Zu den Mäntel kam die Künstlerin, als der Berger Kulturverein den 100. Todestag unseres Märchenkönigs Ludwig II feiern wollte. Was ist das, der Königsmantel? Was steckt drin? Was zeigt er von außen? Ist jemals Deckung von innen und außen da? Bei Ludwig gewiss nicht. Er hatte viel zu verstecken und musste viel nach außen zeigen. Was für eine Metapher, was für ein Archetyp ist denn das überhaupt, der Mantel? Die Hülle, die Verkleidung, letztlich der Schrein, das Hermetische Gehäus? Die eine Seite hat Goethe einmal in einem Aphorismus ausgedrückt: Wer den Mantel der Sorge um sich geschlagen hat, kann nichts mehr sehen, er ist blind. Aber es gilt auch: Jene, die in Sorge sind, dürfen sich der „Schutzmantel-Madonna“ anvertrauen. Es ist oft ein kostbarer, edelsteinbesetzter Ornat, den Maria um sich hat und unter dem armselige Menschen sich drängen. Den „Arm-Seligen“ wird Seligkeit verheißen. Unter dem Mantel kann sich also generell das Gute verbergen. Martin, der ein gutes Herz hatte, zerschnitt seinen Mantel, um einen anderen an dessen Wärme teilhaben zu lassen. Aber immerhin gibt es ebenfalls die dunkle Seite: Mephisto und Drakula sind in Mäntel gewickelt. Öffnen sie ihre Mäntel, droht Gefahr.
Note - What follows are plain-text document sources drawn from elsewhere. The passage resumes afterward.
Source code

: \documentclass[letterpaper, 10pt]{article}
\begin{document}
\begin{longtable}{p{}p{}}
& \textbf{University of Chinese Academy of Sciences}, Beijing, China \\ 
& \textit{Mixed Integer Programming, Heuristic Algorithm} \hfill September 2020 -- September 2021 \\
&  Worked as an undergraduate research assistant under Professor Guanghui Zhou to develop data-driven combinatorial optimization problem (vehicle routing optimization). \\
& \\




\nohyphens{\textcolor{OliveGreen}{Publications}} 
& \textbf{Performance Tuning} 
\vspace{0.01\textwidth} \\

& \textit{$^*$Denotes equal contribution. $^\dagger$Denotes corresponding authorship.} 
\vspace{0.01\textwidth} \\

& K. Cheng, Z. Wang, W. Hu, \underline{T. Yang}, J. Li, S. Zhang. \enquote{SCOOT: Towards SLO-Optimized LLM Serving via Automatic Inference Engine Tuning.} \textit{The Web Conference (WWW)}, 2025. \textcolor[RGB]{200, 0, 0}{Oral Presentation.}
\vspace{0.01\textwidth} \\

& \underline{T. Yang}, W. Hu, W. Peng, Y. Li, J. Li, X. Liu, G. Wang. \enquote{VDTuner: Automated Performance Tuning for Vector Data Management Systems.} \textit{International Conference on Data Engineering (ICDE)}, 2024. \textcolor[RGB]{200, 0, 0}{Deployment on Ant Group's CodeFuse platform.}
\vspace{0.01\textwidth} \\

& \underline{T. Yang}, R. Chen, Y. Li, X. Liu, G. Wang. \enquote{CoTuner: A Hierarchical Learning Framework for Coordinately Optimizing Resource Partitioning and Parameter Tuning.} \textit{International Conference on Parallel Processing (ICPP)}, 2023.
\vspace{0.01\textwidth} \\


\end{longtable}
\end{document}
Lucie Plaschkas Mäntel sind allesamt aus Papier geformt. Sie gibt ihnen Plastizität mit Kleister, damit es sich kniffen oder runden lässt. Dann wird es bemalt oder auch bemalt und collagiert, wobei oft der Eindruck entsteht, dass sich die Außenhaut schillernd, metallhaft, zeigt, etwa wie Brokat. Eine der Serien von Lucie Plaschkas Mänteln trägt zum größten Teil die Namen von Engeln. Eine Ausnahme im Rahmen einer Ausstellung des Kunstkreises Gräfelfing ist Aurora, die Göttin der Morgenröte, auch die „Rosenfingrige“ genannt, eine zartrosafarbene Figur, die tatsächlich sehr weiblich anmutet. Das lässt sich von den Engelfiguren nicht sagen. Sie sind geschlechtslos, beeindruckend herrscherlich. Allerdings ist ihr Charakter unterschiedlich, so unterschiedlich wie die Aufgaben, die sie haben und denen sie sich stellen, wenn der Mensch sie betend um Hilfe bittet.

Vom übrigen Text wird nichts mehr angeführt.